**Exercise aim**
Without the pictures, retype exactly the lines from the top of the entries below through the line that contains "In the current".

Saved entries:
----------------------------------------
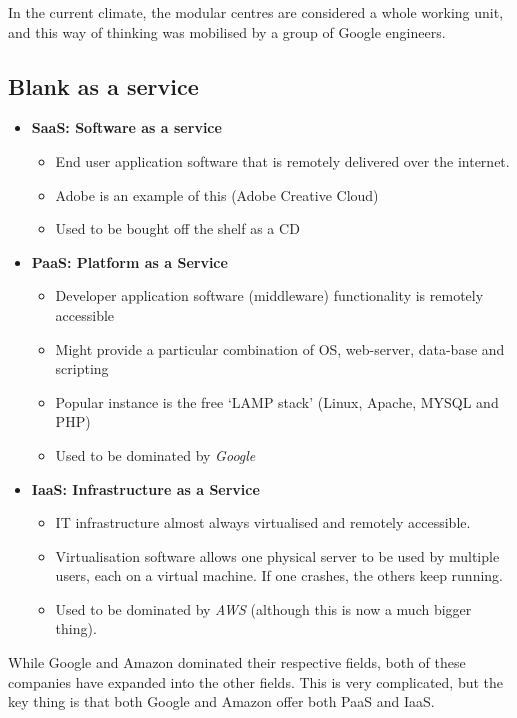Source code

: \documentclass[11pt,a4paper,titlepage,dvipsnames,cmyk]{scrartcl}
\begin{document}
In the current climate, the modular centres are considered a whole working unit, and this way of thinking was mobilised by a group of Google engineers.

\subsection{Blank as a service}
\begin{itemize}
    \item \textbf{SaaS: Software as a service}
    \begin{itemize}
        \item End user application software that is remotely delivered over the internet.
        \item Adobe is an example of this (Adobe Creative Cloud)
        \item Used to be bought off the shelf as a CD
    \end{itemize}
    \item \textbf{PaaS: Platform as a Service}
    \begin{itemize}
        \item Developer application software (middleware) functionality is remotely accessible
        \item Might provide a particular combination of OS, web-server, data-base and scripting
        \item Popular instance is the free `LAMP stack' (Linux, Apache, MYSQL and PHP)
        \item Used to be dominated by \textit{Google}
    \end{itemize}
    \item \textbf{IaaS: Infrastructure as a Service}
    \begin{itemize}
        \item IT infrastructure almost always virtualised and remotely accessible.
        \item Virtualisation software allows one physical server to be used by multiple users, each on a virtual machine. If one crashes, the others keep running.
        \item Used to be dominated by \textit{AWS} (although this is now a much bigger thing).
    \end{itemize}
\end{itemize}

While Google and Amazon dominated their respective fields, both of these companies have expanded into the other fields. This is very complicated, but the key thing is that both Google and Amazon offer both PaaS and IaaS.
\end{document}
----------------------------------------
**Answer**
Source code

: \documentclass[11pt,a4paper,titlepage,dvipsnames,cmyk]{scrartcl}
\begin{document}
In the current climate, the modular centres are considered a whole working unit, and this way of thinking was mobilised by a group of Google engineers.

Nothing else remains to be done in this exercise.